>>

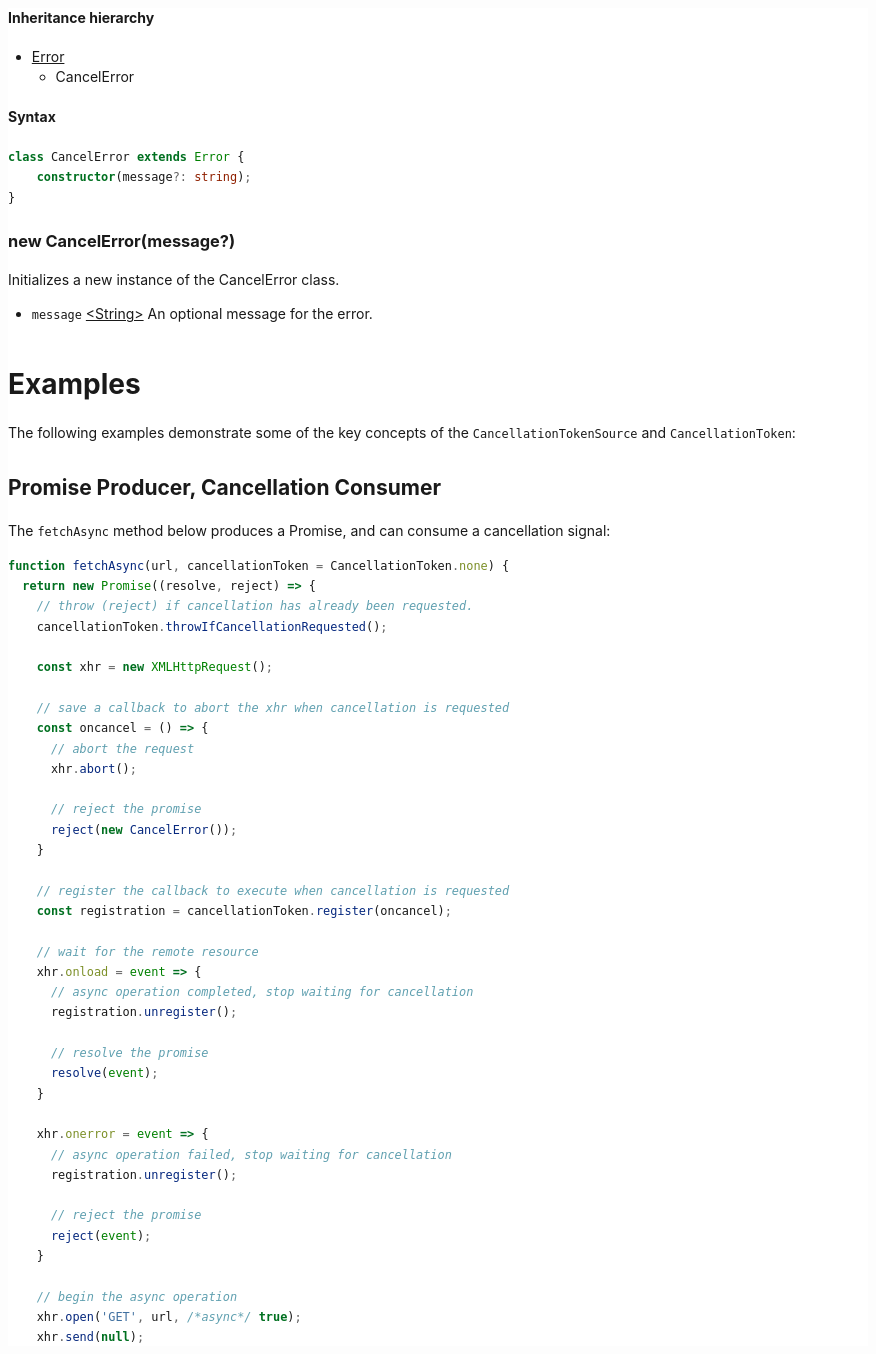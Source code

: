#### Inheritance hierarchy
* [Error][Error]
  * CancelError

#### Syntax
```ts
class CancelError extends Error {
    constructor(message?: string);
}
```

### new CancelError(message?)
Initializes a new instance of the CancelError class.
* `message` [&lt;String&gt;][String] An optional message for the error.

# Examples
The following examples demonstrate some of the key concepts of the `CancellationTokenSource` and `CancellationToken`:

## Promise Producer, Cancellation Consumer
The `fetchAsync` method below produces a Promise, and can consume a cancellation signal:

```js
function fetchAsync(url, cancellationToken = CancellationToken.none) {
  return new Promise((resolve, reject) => {
    // throw (reject) if cancellation has already been requested.
    cancellationToken.throwIfCancellationRequested();

    const xhr = new XMLHttpRequest();

    // save a callback to abort the xhr when cancellation is requested
    const oncancel = () => {
      // abort the request
      xhr.abort();

      // reject the promise
      reject(new CancelError());
    }

    // register the callback to execute when cancellation is requested
    const registration = cancellationToken.register(oncancel);

    // wait for the remote resource
    xhr.onload = event => {
      // async operation completed, stop waiting for cancellation
      registration.unregister();

      // resolve the promise
      resolve(event);
    }

    xhr.onerror = event => {
      // async operation failed, stop waiting for cancellation
      registration.unregister();

      // reject the promise
      reject(event);
    }

    // begin the async operation
    xhr.open('GET', url, /*async*/ true);
    xhr.send(null);
```

[Object]: https://tc39.github.io/ecma262/#sec-object-constructor
[String]: https://tc39.github.io/ecma262/#sec-string-constructor
[Boolean]: https://tc39.github.io/ecma262/#sec-boolean-constructor
[Function]: https://tc39.github.io/ecma262/#sec-function-constructor
[Error]: https://tc39.github.io/ecma262/#sec-error-constructor
[Iterable]: https://tc39.github.io/ecma262/#sec-symbol.iterator
[JobQueue]: https://tc39.github.io/ecma262/#sec-jobs-and-job-queues
[Champion]: #status
[Prose]: #proposal
[Examples]: #examples
[API]: #cancellation-objects
[Specification]: https://tc39.github.io/proposal-cancellation
[Transpiler]: #todo
[Polyfill]: https://github.com/rbuckton/prex
[Stage3ReviewerSignOff]: #todo
[Stage3EditorSignOff]: #todo
[Test262PullRequest]: #todo
[Implementation1]: #todo
[Implementation2]: #todo
[Ecma262PullRequest]: #todo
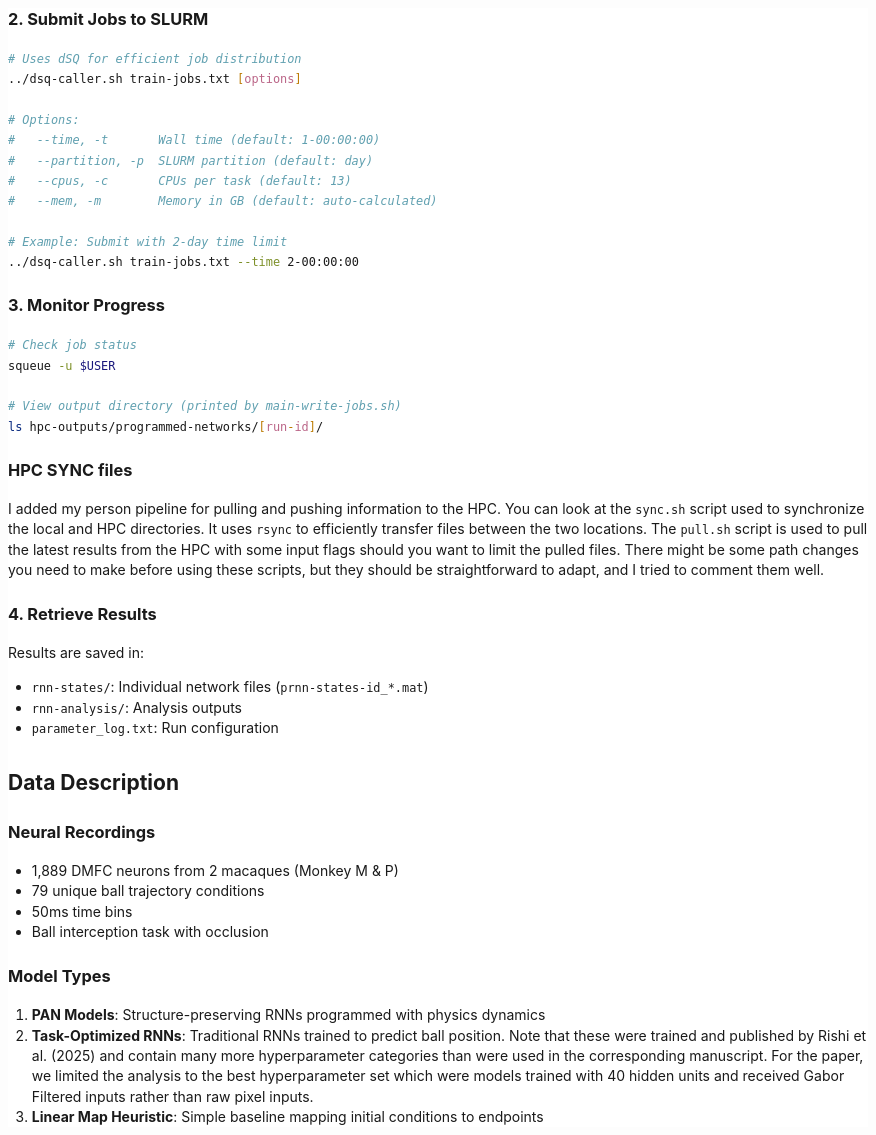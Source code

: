 ### 2. Submit Jobs to SLURM
```bash
# Uses dSQ for efficient job distribution
../dsq-caller.sh train-jobs.txt [options]

# Options:
#   --time, -t       Wall time (default: 1-00:00:00)
#   --partition, -p  SLURM partition (default: day)
#   --cpus, -c       CPUs per task (default: 13)
#   --mem, -m        Memory in GB (default: auto-calculated)

# Example: Submit with 2-day time limit
../dsq-caller.sh train-jobs.txt --time 2-00:00:00
```

### 3. Monitor Progress
```bash
# Check job status
squeue -u $USER

# View output directory (printed by main-write-jobs.sh)
ls hpc-outputs/programmed-networks/[run-id]/
```

### HPC SYNC files
I added my person pipeline for pulling and pushing information to the HPC. You can look at the `sync.sh` script used to synchronize the local and HPC directories. It uses `rsync` to efficiently transfer files between the two locations. The `pull.sh` script is used to pull the latest results from the HPC with some input flags should you want to limit the pulled files. There might be some path changes you need to make before using these scripts, but they should be straightforward to adapt, and I tried to comment them well.

### 4. Retrieve Results
Results are saved in:
- `rnn-states/`: Individual network files (`prnn-states-id_*.mat`)
- `rnn-analysis/`: Analysis outputs
- `parameter_log.txt`: Run configuration

## Data Description

### Neural Recordings
- 1,889 DMFC neurons from 2 macaques (Monkey M & P)
- 79 unique ball trajectory conditions
- 50ms time bins
- Ball interception task with occlusion

### Model Types
1. **PAN Models**: Structure-preserving RNNs programmed with physics dynamics
2. **Task-Optimized RNNs**: Traditional RNNs trained to predict ball position. Note that these were trained and published by Rishi et al. (2025) and contain many more hyperparameter categories than were used in the corresponding manuscript. For the paper, we limited the analysis to the best hyperparameter set which were models trained with 40 hidden units and received Gabor Filtered inputs rather than raw pixel inputs.
3. **Linear Map Heuristic**: Simple baseline mapping initial conditions to endpoints

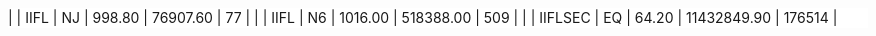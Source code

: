 |  | IIFL | NJ | 998.80 | 76907.60 | 77 |
|  | IIFL | N6 | 1016.00 | 518388.00 | 509 |
|  | IIFLSEC | EQ | 64.20 | 11432849.90 | 176514 |
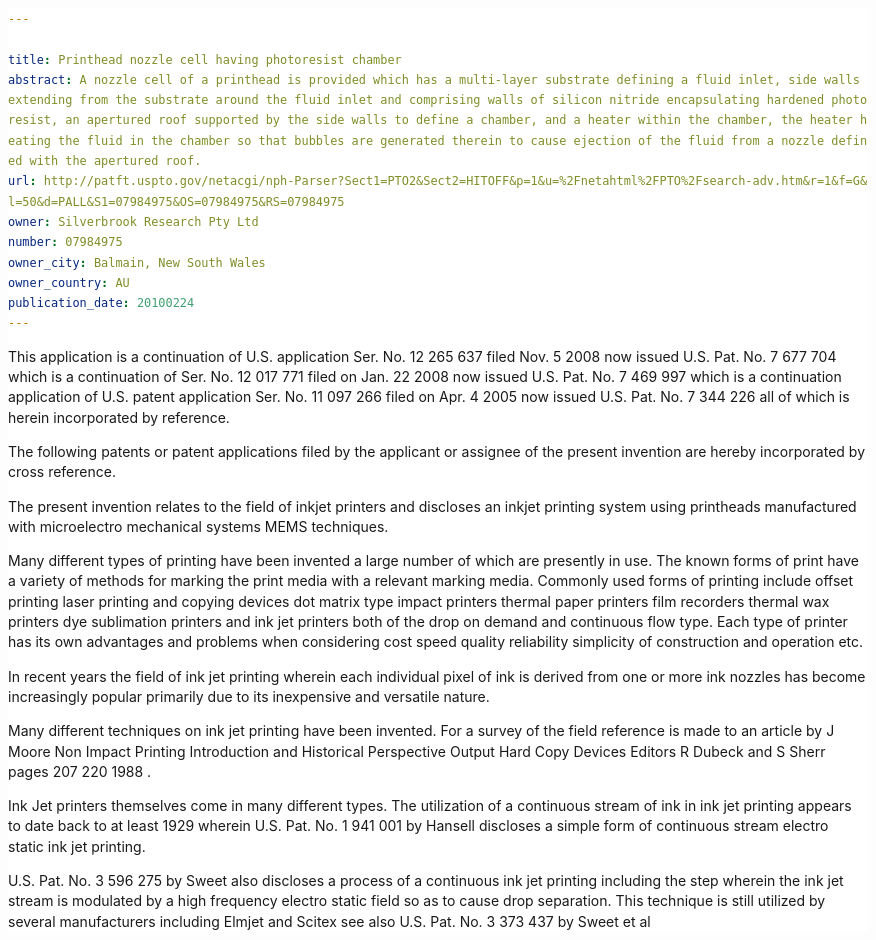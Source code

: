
 ```yaml
---

title: Printhead nozzle cell having photoresist chamber
abstract: A nozzle cell of a printhead is provided which has a multi-layer substrate defining a fluid inlet, side walls extending from the substrate around the fluid inlet and comprising walls of silicon nitride encapsulating hardened photoresist, an apertured roof supported by the side walls to define a chamber, and a heater within the chamber, the heater heating the fluid in the chamber so that bubbles are generated therein to cause ejection of the fluid from a nozzle defined with the apertured roof.
url: http://patft.uspto.gov/netacgi/nph-Parser?Sect1=PTO2&Sect2=HITOFF&p=1&u=%2Fnetahtml%2FPTO%2Fsearch-adv.htm&r=1&f=G&l=50&d=PALL&S1=07984975&OS=07984975&RS=07984975
owner: Silverbrook Research Pty Ltd
number: 07984975
owner_city: Balmain, New South Wales
owner_country: AU
publication_date: 20100224
---
```

This application is a continuation of U.S. application Ser. No. 12 265 637 filed Nov. 5 2008 now issued U.S. Pat. No. 7 677 704 which is a continuation of Ser. No. 12 017 771 filed on Jan. 22 2008 now issued U.S. Pat. No. 7 469 997 which is a continuation application of U.S. patent application Ser. No. 11 097 266 filed on Apr. 4 2005 now issued U.S. Pat. No. 7 344 226 all of which is herein incorporated by reference.

The following patents or patent applications filed by the applicant or assignee of the present invention are hereby incorporated by cross reference.

The present invention relates to the field of inkjet printers and discloses an inkjet printing system using printheads manufactured with microelectro mechanical systems MEMS techniques.

Many different types of printing have been invented a large number of which are presently in use. The known forms of print have a variety of methods for marking the print media with a relevant marking media. Commonly used forms of printing include offset printing laser printing and copying devices dot matrix type impact printers thermal paper printers film recorders thermal wax printers dye sublimation printers and ink jet printers both of the drop on demand and continuous flow type. Each type of printer has its own advantages and problems when considering cost speed quality reliability simplicity of construction and operation etc.

In recent years the field of ink jet printing wherein each individual pixel of ink is derived from one or more ink nozzles has become increasingly popular primarily due to its inexpensive and versatile nature.

Many different techniques on ink jet printing have been invented. For a survey of the field reference is made to an article by J Moore Non Impact Printing Introduction and Historical Perspective Output Hard Copy Devices Editors R Dubeck and S Sherr pages 207 220 1988 .

Ink Jet printers themselves come in many different types. The utilization of a continuous stream of ink in ink jet printing appears to date back to at least 1929 wherein U.S. Pat. No. 1 941 001 by Hansell discloses a simple form of continuous stream electro static ink jet printing.

U.S. Pat. No. 3 596 275 by Sweet also discloses a process of a continuous ink jet printing including the step wherein the ink jet stream is modulated by a high frequency electro static field so as to cause drop separation. This technique is still utilized by several manufacturers including Elmjet and Scitex see also U.S. Pat. No. 3 373 437 by Sweet et al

<<

### Exercise prompt
Print every line above exactly. Leave the pictures out.

### Answer below
Source code

:#### Inheritance hierarchy
* [Error][Error]
  * CancelError

#### Syntax
```ts
class CancelError extends Error {
    constructor(message?: string);
}
```

### new CancelError(message?)
Initializes a new instance of the CancelError class.
* `message` [&lt;String&gt;][String] An optional message for the error.

# Examples
The following examples demonstrate some of the key concepts of the `CancellationTokenSource` and `CancellationToken`:

## Promise Producer, Cancellation Consumer
The `fetchAsync` method below produces a Promise, and can consume a cancellation signal:

```js
function fetchAsync(url, cancellationToken = CancellationToken.none) {
  return new Promise((resolve, reject) => {
    // throw (reject) if cancellation has already been requested.
    cancellationToken.throwIfCancellationRequested();

    const xhr = new XMLHttpRequest();

    // save a callback to abort the xhr when cancellation is requested
    const oncancel = () => {
      // abort the request
      xhr.abort();

      // reject the promise
      reject(new CancelError());
    }

    // register the callback to execute when cancellation is requested
    const registration = cancellationToken.register(oncancel);

    // wait for the remote resource
    xhr.onload = event => {
      // async operation completed, stop waiting for cancellation
      registration.unregister();

      // resolve the promise
      resolve(event);
    }

    xhr.onerror = event => {
      // async operation failed, stop waiting for cancellation
      registration.unregister();

      // reject the promise
      reject(event);
    }

    // begin the async operation
    xhr.open('GET', url, /*async*/ true);
    xhr.send(null);
```

[Object]: https://tc39.github.io/ecma262/#sec-object-constructor
[String]: https://tc39.github.io/ecma262/#sec-string-constructor
[Boolean]: https://tc39.github.io/ecma262/#sec-boolean-constructor
[Function]: https://tc39.github.io/ecma262/#sec-function-constructor
[Error]: https://tc39.github.io/ecma262/#sec-error-constructor
[Iterable]: https://tc39.github.io/ecma262/#sec-symbol.iterator
[JobQueue]: https://tc39.github.io/ecma262/#sec-jobs-and-job-queues
[Champion]: #status
[Prose]: #proposal
[Examples]: #examples
[API]: #cancellation-objects
[Specification]: https://tc39.github.io/proposal-cancellation
[Transpiler]: #todo
[Polyfill]: https://github.com/rbuckton/prex
[Stage3ReviewerSignOff]: #todo
[Stage3EditorSignOff]: #todo
[Test262PullRequest]: #todo
[Implementation1]: #todo
[Implementation2]: #todo
[Ecma262PullRequest]: #todo
Source code

: ### 2. Submit Jobs to SLURM
```bash
# Uses dSQ for efficient job distribution
../dsq-caller.sh train-jobs.txt [options]

# Options:
#   --time, -t       Wall time (default: 1-00:00:00)
#   --partition, -p  SLURM partition (default: day)
#   --cpus, -c       CPUs per task (default: 13)
#   --mem, -m        Memory in GB (default: auto-calculated)

# Example: Submit with 2-day time limit
../dsq-caller.sh train-jobs.txt --time 2-00:00:00
```

### 3. Monitor Progress
```bash
# Check job status
squeue -u $USER

# View output directory (printed by main-write-jobs.sh)
ls hpc-outputs/programmed-networks/[run-id]/
```

### HPC SYNC files
I added my person pipeline for pulling and pushing information to the HPC. You can look at the `sync.sh` script used to synchronize the local and HPC directories. It uses `rsync` to efficiently transfer files between the two locations. The `pull.sh` script is used to pull the latest results from the HPC with some input flags should you want to limit the pulled files. There might be some path changes you need to make before using these scripts, but they should be straightforward to adapt, and I tried to comment them well.

### 4. Retrieve Results
Results are saved in:
- `rnn-states/`: Individual network files (`prnn-states-id_*.mat`)
- `rnn-analysis/`: Analysis outputs
- `parameter_log.txt`: Run configuration

## Data Description

### Neural Recordings
- 1,889 DMFC neurons from 2 macaques (Monkey M & P)
- 79 unique ball trajectory conditions
- 50ms time bins
- Ball interception task with occlusion

### Model Types
1. **PAN Models**: Structure-preserving RNNs programmed with physics dynamics
2. **Task-Optimized RNNs**: Traditional RNNs trained to predict ball position. Note that these were trained and published by Rishi et al. (2025) and contain many more hyperparameter categories than were used in the corresponding manuscript. For the paper, we limited the analysis to the best hyperparameter set which were models trained with 40 hidden units and received Gabor Filtered inputs rather than raw pixel inputs.
3. **Linear Map Heuristic**: Simple baseline mapping initial conditions to endpoints

Source code

: |  | IIFL | NJ | 998.80 | 76907.60 | 77 |
|  | IIFL | N6 | 1016.00 | 518388.00 | 509 |
|  | IIFLSEC | EQ | 64.20 | 11432849.90 | 176514 |
Source code

:
 ```yaml
---

title: Printhead nozzle cell having photoresist chamber
abstract: A nozzle cell of a printhead is provided which has a multi-layer substrate defining a fluid inlet, side walls extending from the substrate around the fluid inlet and comprising walls of silicon nitride encapsulating hardened photoresist, an apertured roof supported by the side walls to define a chamber, and a heater within the chamber, the heater heating the fluid in the chamber so that bubbles are generated therein to cause ejection of the fluid from a nozzle defined with the apertured roof.
url: http://patft.uspto.gov/netacgi/nph-Parser?Sect1=PTO2&Sect2=HITOFF&p=1&u=%2Fnetahtml%2FPTO%2Fsearch-adv.htm&r=1&f=G&l=50&d=PALL&S1=07984975&OS=07984975&RS=07984975
owner: Silverbrook Research Pty Ltd
number: 07984975
owner_city: Balmain, New South Wales
owner_country: AU
publication_date: 20100224
---
```

This application is a continuation of U.S. application Ser. No. 12 265 637 filed Nov. 5 2008 now issued U.S. Pat. No. 7 677 704 which is a continuation of Ser. No. 12 017 771 filed on Jan. 22 2008 now issued U.S. Pat. No. 7 469 997 which is a continuation application of U.S. patent application Ser. No. 11 097 266 filed on Apr. 4 2005 now issued U.S. Pat. No. 7 344 226 all of which is herein incorporated by reference.

The following patents or patent applications filed by the applicant or assignee of the present invention are hereby incorporated by cross reference.

The present invention relates to the field of inkjet printers and discloses an inkjet printing system using printheads manufactured with microelectro mechanical systems MEMS techniques.

Many different types of printing have been invented a large number of which are presently in use. The known forms of print have a variety of methods for marking the print media with a relevant marking media. Commonly used forms of printing include offset printing laser printing and copying devices dot matrix type impact printers thermal paper printers film recorders thermal wax printers dye sublimation printers and ink jet printers both of the drop on demand and continuous flow type. Each type of printer has its own advantages and problems when considering cost speed quality reliability simplicity of construction and operation etc.

In recent years the field of ink jet printing wherein each individual pixel of ink is derived from one or more ink nozzles has become increasingly popular primarily due to its inexpensive and versatile nature.

Many different techniques on ink jet printing have been invented. For a survey of the field reference is made to an article by J Moore Non Impact Printing Introduction and Historical Perspective Output Hard Copy Devices Editors R Dubeck and S Sherr pages 207 220 1988 .

Ink Jet printers themselves come in many different types. The utilization of a continuous stream of ink in ink jet printing appears to date back to at least 1929 wherein U.S. Pat. No. 1 941 001 by Hansell discloses a simple form of continuous stream electro static ink jet printing.

U.S. Pat. No. 3 596 275 by Sweet also discloses a process of a continuous ink jet printing including the step wherein the ink jet stream is modulated by a high frequency electro static field so as to cause drop separation. This technique is still utilized by several manufacturers including Elmjet and Scitex see also U.S. Pat. No. 3 373 437 by Sweet et al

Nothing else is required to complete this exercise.